◆ About this exercise ◆
From the entries below, return only the lines starting at the one that contains "Imecon Teknindo|IT Support|---|Jakarta" and ending at the one that contains "TIK STAR MEDIA|IT", exactly as they stand.

◆ Input records ◆
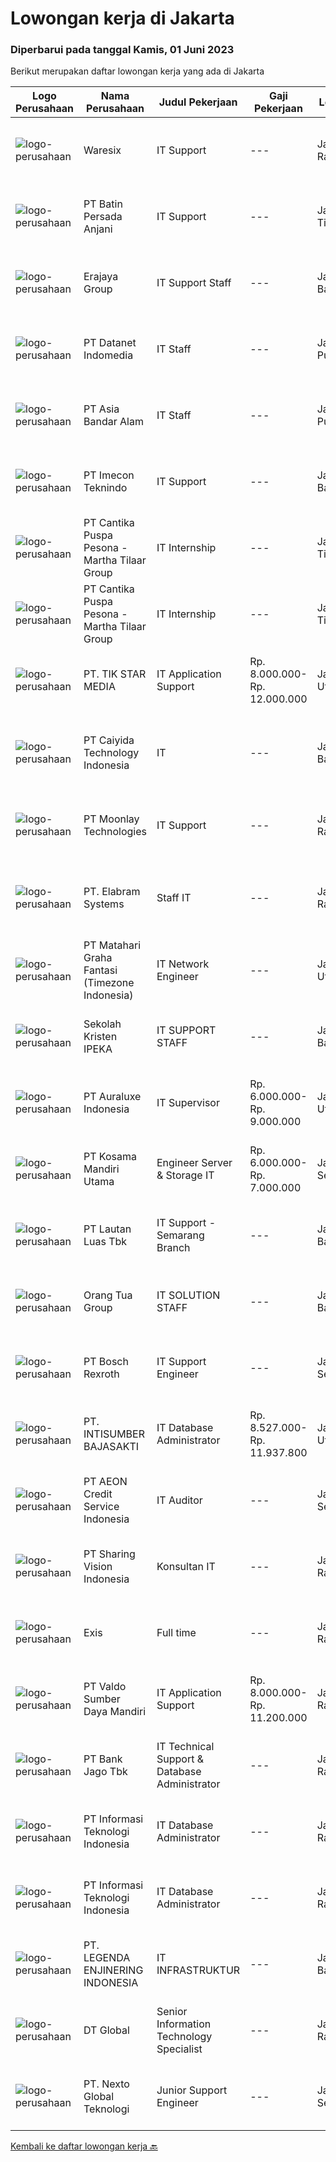 
  # Lowongan kerja di Jakarta

  ### Diperbarui pada tanggal Kamis, 01 Juni 2023

  Berikut merupakan daftar lowongan kerja yang ada di Jakarta

  |Logo Perusahaan | Nama Perusahaan | Judul Pekerjaan | Gaji Pekerjaan | Lokasi | Deskripsi | Tanggal diunggah | Pranala |
  | -------------- | --------------- | --------------- | --------- | --------- | -------------- | ------- | ----------- |
  |![logo-perusahaan](https://i.ibb.co/sqvTCh9/112815900-stock-vector-no-image-available-icon-flat-vector.webp)|Waresix|IT Support|---|Jakarta Raya|Job description &amp; requirementsRequirements:Minimum Bachelor’s degree in IT, or related majorMinimum 1 year of experience in IT SupportFluent in...|Rabu, 31 Mei 2023|https://www.jobstreet.co.id/id/job/it-support-1035741587?token=0~465bf00e-6078-4192-856b-850f3d3548ac&sectionRank=1&jobId=jobstreet-id-job-1035741587|
|![logo-perusahaan](https://image-service-cdn.seek.com.au/5fade0aacc64a930c0d3fe6acce4dbf79eecc4d9/ee4dce1061f3f616224767ad58cb2fc751b8d2dc)|PT Batin Persada Anjani|IT Support|---|Jakarta Timur|1. Menerima, memprioritaskan dan menyelesaikan permintaan bantuan IT. 2. Instalasi, perawatan dan penyediaan dukungan harian baik untuk hardware &amp;...|Rabu, 31 Mei 2023|https://www.jobstreet.co.id/id/job/it-support-1035788093?token=0~465bf00e-6078-4192-856b-850f3d3548ac&sectionRank=2&jobId=jobstreet-id-job-1035788093|
|![logo-perusahaan](https://image-service-cdn.seek.com.au/1a2c5a4ce6128662ea32374602a92543f60d4144/ee4dce1061f3f616224767ad58cb2fc751b8d2dc)|Erajaya Group|IT Support Staff|---|Jakarta Barat|Responsibilities :1. Make sure all connections of internet, computer, printer, CCTV are well-working. (Mobile to store as needed)2. In charge and...|Rabu, 31 Mei 2023|https://www.jobstreet.co.id/id/job/it-support-staff-4354596?token=0~465bf00e-6078-4192-856b-850f3d3548ac&sectionRank=3&jobId=jobstreet-id-job-4354596|
|![logo-perusahaan](https://image-service-cdn.seek.com.au/d47e6b60b2750dbc3f3565506d34503d738b01b3/ee4dce1061f3f616224767ad58cb2fc751b8d2dc)|PT Datanet Indomedia|IT Staff|---|Jakarta Pusat|Deskripsi Pekerjaan : Membuat perencanaan, pengembangan dan monitor program kerja IT Memahami konsep jaringan (internet, wired, wireless, routing,...|Rabu, 31 Mei 2023|https://www.jobstreet.co.id/id/job/it-staff-1035952925?token=0~465bf00e-6078-4192-856b-850f3d3548ac&sectionRank=4&jobId=jobstreet-id-job-1035952925|
|![logo-perusahaan](https://image-service-cdn.seek.com.au/4319eabab08264ba96029e21905827cf06953db0/ee4dce1061f3f616224767ad58cb2fc751b8d2dc)|PT Asia Bandar Alam|IT Staff|---|Jakarta Pusat|Responsibilities:Maintains the computer networks of all types of ABA Group, providing technical support and ensuring the whole company runs smoothly....|Rabu, 31 Mei 2023|https://www.jobstreet.co.id/id/job/it-staff-4354706?token=0~465bf00e-6078-4192-856b-850f3d3548ac&sectionRank=5&jobId=jobstreet-id-job-4354706|
|![logo-perusahaan](https://i.ibb.co/sqvTCh9/112815900-stock-vector-no-image-available-icon-flat-vector.webp)|PT Imecon Teknindo|IT Support|---|Jakarta Barat|Deskripsi Pekerjaan1. Memastikan komputer yang digunakan dapat berfungsi normal/berjalan seperti seharusnya.2. Harus memastikan bahwa semua komputer...|Rabu, 31 Mei 2023|https://www.jobstreet.co.id/id/job/it-support-1035946818?token=0~465bf00e-6078-4192-856b-850f3d3548ac&sectionRank=6&jobId=jobstreet-id-job-1035946818|
|![logo-perusahaan](https://image-service-cdn.seek.com.au/011ed41ac1da2d6974b22e04b3071d10ba4e7eb5/ee4dce1061f3f616224767ad58cb2fc751b8d2dc)|PT Cantika Puspa Pesona - Martha Tilaar Group|IT Internship|---|Jakarta Timur|IT InternshipMartha Tilaar Group membuka kesempatan untuk Magang IT (software) selama 3-6 bulan.Kualifikasi : S1 IT FRESH GRADUATE (boleh untuk...|Rabu, 31 Mei 2023|https://www.jobstreet.co.id/id/job/it-internship-1035771110?token=0~465bf00e-6078-4192-856b-850f3d3548ac&sectionRank=7&jobId=jobstreet-id-job-1035771110|
|![logo-perusahaan](https://image-service-cdn.seek.com.au/f2194e29259686b8b17538f207e480a451680847/ee4dce1061f3f616224767ad58cb2fc751b8d2dc)|PT Cantika Puspa Pesona - Martha Tilaar Group|IT Internship|---|Jakarta Timur|IT InternshipMartha Tilaar Group membuka kesempatan untuk Magang IT (software) selama 3-6 bulan.Kualifikasi : S1 IT FRESH GRADUATE (boleh untuk...|Rabu, 31 Mei 2023|https://www.jobstreet.co.id/id/job/it-internship-1035628956?token=0~465bf00e-6078-4192-856b-850f3d3548ac&sectionRank=8&jobId=jobstreet-id-job-1035628956|
|![logo-perusahaan](https://image-service-cdn.seek.com.au/56ce3f4cead6ede7c4f4b24561f5eeff4612c46e/ee4dce1061f3f616224767ad58cb2fc751b8d2dc)|PT. TIK STAR MEDIA|IT Application Support|Rp. 8.000.000-Rp. 12.000.000|Jakarta Utara|Job Description :  Application Support for managing and facilitating application issues for users Escalate unsettled issues to respective level...|Rabu, 31 Mei 2023|https://www.jobstreet.co.id/id/job/it-application-support-4354757?token=0~465bf00e-6078-4192-856b-850f3d3548ac&sectionRank=9&jobId=jobstreet-id-job-4354757|
|![logo-perusahaan](https://image-service-cdn.seek.com.au/f37e74d1b2914839e5c372147fce4d514ac3ffe5/ee4dce1061f3f616224767ad58cb2fc751b8d2dc)|PT Caiyida Technology Indonesia|IT|---|Jakarta Barat|IT Minimal lulusan S1 jurusan Komputer dan sejenisnyaFresh Graduate Silahkan MendaftarMenguasai Trouble Shooting Hardware dan SoftwareMampu...|Rabu, 31 Mei 2023|https://www.jobstreet.co.id/id/job/it-1035921218?token=0~465bf00e-6078-4192-856b-850f3d3548ac&sectionRank=10&jobId=jobstreet-id-job-1035921218|
|![logo-perusahaan](https://image-service-cdn.seek.com.au/ac0d2cba3eb20a38479945b570c0f6698f465f79/ee4dce1061f3f616224767ad58cb2fc751b8d2dc)|PT Moonlay Technologies|IT Support|---|Jakarta Raya|Job description &amp; requirementsWe are looking for a highly capable IT Support Specialist to provide technical assistance to our staff. In this...|Rabu, 31 Mei 2023|https://www.jobstreet.co.id/id/job/it-support-1035920773?token=0~465bf00e-6078-4192-856b-850f3d3548ac&sectionRank=11&jobId=jobstreet-id-job-1035920773|
|![logo-perusahaan](https://i.ibb.co/sqvTCh9/112815900-stock-vector-no-image-available-icon-flat-vector.webp)|PT. Elabram Systems|Staff IT|---|Jakarta Raya|Job Description: Mengembangkan sistem aplikasi yang ada di perusahaan Helpdesk sistem aplikasi perusahaan Database administrator dan backup database...|Rabu, 31 Mei 2023|https://www.jobstreet.co.id/id/job/staff-it-1036000520?token=0~465bf00e-6078-4192-856b-850f3d3548ac&sectionRank=12&jobId=jobstreet-id-job-1036000520|
|![logo-perusahaan](https://image-service-cdn.seek.com.au/d90780ddcc454f9939d53e0e3e2b09aa958dd60c/ee4dce1061f3f616224767ad58cb2fc751b8d2dc)|PT Matahari Graha Fantasi (Timezone Indonesia)|IT Network Engineer|---|Jakarta Utara|About The JobTo ensure all the networks in venues and HO are running well and based on company standard network design.Responsibilities : Bachelor...|Rabu, 31 Mei 2023|https://www.jobstreet.co.id/id/job/it-network-engineer-4354897?token=0~465bf00e-6078-4192-856b-850f3d3548ac&sectionRank=13&jobId=jobstreet-id-job-4354897|
|![logo-perusahaan](https://image-service-cdn.seek.com.au/c6a5968ea0c6b8e89e9a3d86bd012a43037a2d48/ee4dce1061f3f616224767ad58cb2fc751b8d2dc)|Sekolah Kristen IPEKA|IT SUPPORT STAFF|---|Jakarta Barat|Requirements:  Bachelor’s degree in Electrical Engineering / Informatics Maximum age of 30 years old Minimum 1-year experience in the relevant...|Rabu, 31 Mei 2023|https://www.jobstreet.co.id/id/job/it-support-staff-4354324?token=0~465bf00e-6078-4192-856b-850f3d3548ac&sectionRank=14&jobId=jobstreet-id-job-4354324|
|![logo-perusahaan](https://i.ibb.co/sqvTCh9/112815900-stock-vector-no-image-available-icon-flat-vector.webp)|PT Auraluxe Indonesia|IT Supervisor|Rp. 6.000.000-Rp. 9.000.000|Jakarta Utara|Kualifikasi: ​Pendidikan minimal S1 Jurusan Teknik (Teknik Informatika /Sistem Informasi). Berpengalaman dalam menangani sistem IT internal, khususnya...|Rabu, 31 Mei 2023|https://www.jobstreet.co.id/id/job/it-supervisor-4354161?token=0~465bf00e-6078-4192-856b-850f3d3548ac&sectionRank=15&jobId=jobstreet-id-job-4354161|
|![logo-perusahaan](https://image-service-cdn.seek.com.au/e4ee472fb82e02afed868e03b30749a74c16a9da/ee4dce1061f3f616224767ad58cb2fc751b8d2dc)|PT Kosama Mandiri Utama|Engineer Server & Storage IT|Rp. 6.000.000-Rp. 7.000.000|Jakarta Selatan|1. Onsite 8 jam kerja x 5 hari2. Remote 24x7 jika dibutuhkan3. Sebagai PIC terkait masalah IT dalam layanan Server, Storage, Data Center, Disaster...|Rabu, 31 Mei 2023|https://www.jobstreet.co.id/id/job/engineer-server-storage-it-4352945?token=0~465bf00e-6078-4192-856b-850f3d3548ac&sectionRank=16&jobId=jobstreet-id-job-4352945|
|![logo-perusahaan](https://image-service-cdn.seek.com.au/d6194ee1073395bcae9a0c2dff41467756517cae/ee4dce1061f3f616224767ad58cb2fc751b8d2dc)|PT Lautan Luas Tbk|IT Support - Semarang Branch|---|Jakarta Barat|Responsibilities :1. Handling user issues by identifying and troubleshooting 2. Coordinate with IT Corporate for software, network, hardware...|Selasa, 30 Mei 2023|https://www.jobstreet.co.id/id/job/it-support-semarang-branch-1035983584?token=0~465bf00e-6078-4192-856b-850f3d3548ac&sectionRank=17&jobId=jobstreet-id-job-1035983584|
|![logo-perusahaan](https://image-service-cdn.seek.com.au/bfdb00c0adbf988c12035f2d57bf67300ceec9e4/ee4dce1061f3f616224767ad58cb2fc751b8d2dc)|Orang Tua Group|IT SOLUTION STAFF|---|Jakarta Barat|Job Descriptions: Supports smooth application operational processes in OT Design and develop application systems according to company needs Implement...|Rabu, 31 Mei 2023|https://www.jobstreet.co.id/id/job/it-solution-staff-4354622?token=0~465bf00e-6078-4192-856b-850f3d3548ac&sectionRank=18&jobId=jobstreet-id-job-4354622|
|![logo-perusahaan](https://image-service-cdn.seek.com.au/991d17d344dbbdc359c2f16c6c1bea578bdf6171/ee4dce1061f3f616224767ad58cb2fc751b8d2dc)|PT Bosch Rexroth|IT Support Engineer|---|Jakarta Selatan|Company DescriptionAt Bosch, we care. For you, our business, and our environment.Let’s turn visions into reality. At Bosch, we shape the future by...|Rabu, 31 Mei 2023|https://www.jobstreet.co.id/id/job/it-support-engineer-1035771584?token=0~465bf00e-6078-4192-856b-850f3d3548ac&sectionRank=19&jobId=jobstreet-id-job-1035771584|
|![logo-perusahaan](https://image-service-cdn.seek.com.au/2872d166f326b88187b456e8f789900b335a4d32/ee4dce1061f3f616224767ad58cb2fc751b8d2dc)|PT. INTISUMBER BAJASAKTI|IT Database Administrator|Rp. 8.527.000-Rp. 11.937.800|Jakarta Utara|Kualifikasi : Pendidikan minimal S1, diutamakan jurusan Teknik Informatika. Memiliki pengalaman minimal 2 tahun sebagai IT Database Administrator....|Rabu, 31 Mei 2023|https://www.jobstreet.co.id/id/job/it-database-administrator-4355228?token=0~465bf00e-6078-4192-856b-850f3d3548ac&sectionRank=20&jobId=jobstreet-id-job-4355228|
|![logo-perusahaan](https://image-service-cdn.seek.com.au/bac54f72a66472d735ca850d3d51b1bcbb05de57/ee4dce1061f3f616224767ad58cb2fc751b8d2dc)|PT AEON Credit Service Indonesia|IT Auditor|---|Jakarta Selatan|Job Description: Conduct the internal audit for IT Division Manage and liaise with external auditor related with IT matters Conduct ISO 270001:2013...|Rabu, 31 Mei 2023|https://www.jobstreet.co.id/id/job/it-auditor-4342570?token=0~465bf00e-6078-4192-856b-850f3d3548ac&sectionRank=21&jobId=jobstreet-id-job-4342570|
|![logo-perusahaan](https://image-service-cdn.seek.com.au/7630e62f8d0112d908db085dcc26e9ab17ebf05f/ee4dce1061f3f616224767ad58cb2fc751b8d2dc)|PT Sharing Vision Indonesia|Konsultan IT|---|Jakarta Raya|PT Sharing Vision Indonesia membutuhkan beberapa orang talent minimal S1/D4/S2 dari Teknik Informatika/Sistem Teknologi Informasi/Teknik...|Rabu, 31 Mei 2023|https://www.jobstreet.co.id/id/job/konsultan-it-4355313?token=0~465bf00e-6078-4192-856b-850f3d3548ac&sectionRank=22&jobId=jobstreet-id-job-4355313|
|![logo-perusahaan](https://i.ibb.co/sqvTCh9/112815900-stock-vector-no-image-available-icon-flat-vector.webp)|Exis|Full time|---|Jakarta Raya|Industry: IT ServicesWork Experience: 4-5 yearsCity: JakartaState/Province: Jakarta RayaZip/Postal Code: 10110Job DescriptionJOB DESCRIPTION •...|Rabu, 31 Mei 2023|https://www.jobstreet.co.id/id/job/full-time-1035741556?token=0~465bf00e-6078-4192-856b-850f3d3548ac&sectionRank=23&jobId=jobstreet-id-job-1035741556|
|![logo-perusahaan](https://image-service-cdn.seek.com.au/c8b4653eeb66df10a0b4efb696f683ada8224d5a/ee4dce1061f3f616224767ad58cb2fc751b8d2dc)|PT Valdo Sumber Daya Mandiri|IT Application Support|Rp. 8.000.000-Rp. 11.200.000|Jakarta Raya|Experience in IT Apps Support at least for 2 years Minimum Bachelor Degree in Computer Science/Information Technology or related field Good...|Selasa, 30 Mei 2023|https://www.jobstreet.co.id/id/job/it-application-support-4353511?token=0~465bf00e-6078-4192-856b-850f3d3548ac&sectionRank=24&jobId=jobstreet-id-job-4353511|
|![logo-perusahaan](https://i.ibb.co/sqvTCh9/112815900-stock-vector-no-image-available-icon-flat-vector.webp)|PT Bank Jago Tbk|IT Technical Support & Database Administrator|---|Jakarta Raya|Role ObjectivesResponsible for the design, development and operation of servers, operating systems, storage, virtualization and databasesWhat you will...|Rabu, 31 Mei 2023|https://www.jobstreet.co.id/id/job/it-technical-support-database-administrator-1035772799?token=0~465bf00e-6078-4192-856b-850f3d3548ac&sectionRank=25&jobId=jobstreet-id-job-1035772799|
|![logo-perusahaan](https://image-service-cdn.seek.com.au/ffb2408b2a02c1b8348dc2af4952a87ebe96bc89/ee4dce1061f3f616224767ad58cb2fc751b8d2dc)|PT Informasi Teknologi Indonesia|IT Database Administrator|---|Jakarta Raya|Job description &amp; requirementsQualification Required : Min 1 year experience in Database Administrator   Bachelor Degree in Informatics...|Rabu, 31 Mei 2023|https://www.jobstreet.co.id/id/job/it-database-administrator-1035651184?token=0~465bf00e-6078-4192-856b-850f3d3548ac&sectionRank=26&jobId=jobstreet-id-job-1035651184|
|![logo-perusahaan](https://image-service-cdn.seek.com.au/bd60108aa5e7ae7276ccfb1639f43c7383fdfb1f/ee4dce1061f3f616224767ad58cb2fc751b8d2dc)|PT Informasi Teknologi Indonesia|IT Database Administrator|---|Jakarta Raya|Job description &amp; requirementsQualification Required : Min 1 year experience in Database Administrator   Bachelor Degree in Informatics...|Rabu, 31 Mei 2023|https://www.jobstreet.co.id/id/job/it-database-administrator-1035765878?token=0~465bf00e-6078-4192-856b-850f3d3548ac&sectionRank=27&jobId=jobstreet-id-job-1035765878|
|![logo-perusahaan](https://image-service-cdn.seek.com.au/2fdf13cd537a0540488f37b899277150f69ee139/ee4dce1061f3f616224767ad58cb2fc751b8d2dc)|PT. LEGENDA ENJINERING INDONESIA|IT INFRASTRUKTUR|---|Jakarta Barat|1. Menghandle seluruh pekerjaan yang terkait dengan IT di proyek 2. Bersedia untuk ditempatkan di Sulawesi 3. Mengerti jaringan networking 4. Mengerti...|Rabu, 31 Mei 2023|https://www.jobstreet.co.id/id/job/it-infrastruktur-1036000081?token=0~465bf00e-6078-4192-856b-850f3d3548ac&sectionRank=28&jobId=jobstreet-id-job-1036000081|
|![logo-perusahaan](https://i.ibb.co/sqvTCh9/112815900-stock-vector-no-image-available-icon-flat-vector.webp)|DT Global|Senior Information Technology Specialist|---|Jakarta Raya|LocationJakarta, IndonesiaAd TitleSenior Information Technology SpecialistProgram BackgroundPoverty Alleviation and Comprehensive, Inclusive and...|Rabu, 31 Mei 2023|https://www.jobstreet.co.id/id/job/senior-information-technology-specialist-1035840038?token=0~465bf00e-6078-4192-856b-850f3d3548ac&sectionRank=29&jobId=jobstreet-id-job-1035840038|
|![logo-perusahaan](https://image-service-cdn.seek.com.au/bb444628b45473841ed70b01c0a5d6644f9d15cd/ee4dce1061f3f616224767ad58cb2fc751b8d2dc)|PT. Nexto Global Teknologi|Junior Support Engineer|---|Jakarta Selatan|Description:- Respond to Customers server outages and emergency maintenance request- Have the following attitudes: include reliability, attention to...|Rabu, 31 Mei 2023|https://www.jobstreet.co.id/id/job/junior-support-engineer-4354404?token=0~465bf00e-6078-4192-856b-850f3d3548ac&sectionRank=30&jobId=jobstreet-id-job-4354404|


  [Kembali ke daftar lowongan kerja 🔙](../README.md#daftar-lowongan-kerja)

◆ Solved exercise ◆
|![logo-perusahaan](https://i.ibb.co/sqvTCh9/112815900-stock-vector-no-image-available-icon-flat-vector.webp)|PT Imecon Teknindo|IT Support|---|Jakarta Barat|Deskripsi Pekerjaan1. Memastikan komputer yang digunakan dapat berfungsi normal/berjalan seperti seharusnya.2. Harus memastikan bahwa semua komputer...|Rabu, 31 Mei 2023|https://www.jobstreet.co.id/id/job/it-support-1035946818?token=0~465bf00e-6078-4192-856b-850f3d3548ac&sectionRank=6&jobId=jobstreet-id-job-1035946818|
|![logo-perusahaan](https://image-service-cdn.seek.com.au/011ed41ac1da2d6974b22e04b3071d10ba4e7eb5/ee4dce1061f3f616224767ad58cb2fc751b8d2dc)|PT Cantika Puspa Pesona - Martha Tilaar Group|IT Internship|---|Jakarta Timur|IT InternshipMartha Tilaar Group membuka kesempatan untuk Magang IT (software) selama 3-6 bulan.Kualifikasi : S1 IT FRESH GRADUATE (boleh untuk...|Rabu, 31 Mei 2023|https://www.jobstreet.co.id/id/job/it-internship-1035771110?token=0~465bf00e-6078-4192-856b-850f3d3548ac&sectionRank=7&jobId=jobstreet-id-job-1035771110|
|![logo-perusahaan](https://image-service-cdn.seek.com.au/f2194e29259686b8b17538f207e480a451680847/ee4dce1061f3f616224767ad58cb2fc751b8d2dc)|PT Cantika Puspa Pesona - Martha Tilaar Group|IT Internship|---|Jakarta Timur|IT InternshipMartha Tilaar Group membuka kesempatan untuk Magang IT (software) selama 3-6 bulan.Kualifikasi : S1 IT FRESH GRADUATE (boleh untuk...|Rabu, 31 Mei 2023|https://www.jobstreet.co.id/id/job/it-internship-1035628956?token=0~465bf00e-6078-4192-856b-850f3d3548ac&sectionRank=8&jobId=jobstreet-id-job-1035628956|
|![logo-perusahaan](https://image-service-cdn.seek.com.au/56ce3f4cead6ede7c4f4b24561f5eeff4612c46e/ee4dce1061f3f616224767ad58cb2fc751b8d2dc)|PT. TIK STAR MEDIA|IT Application Support|Rp. 8.000.000-Rp. 12.000.000|Jakarta Utara|Job Description :  Application Support for managing and facilitating application issues for users Escalate unsettled issues to respective level...|Rabu, 31 Mei 2023|https://www.jobstreet.co.id/id/job/it-application-support-4354757?token=0~465bf00e-6078-4192-856b-850f3d3548ac&sectionRank=9&jobId=jobstreet-id-job-4354757|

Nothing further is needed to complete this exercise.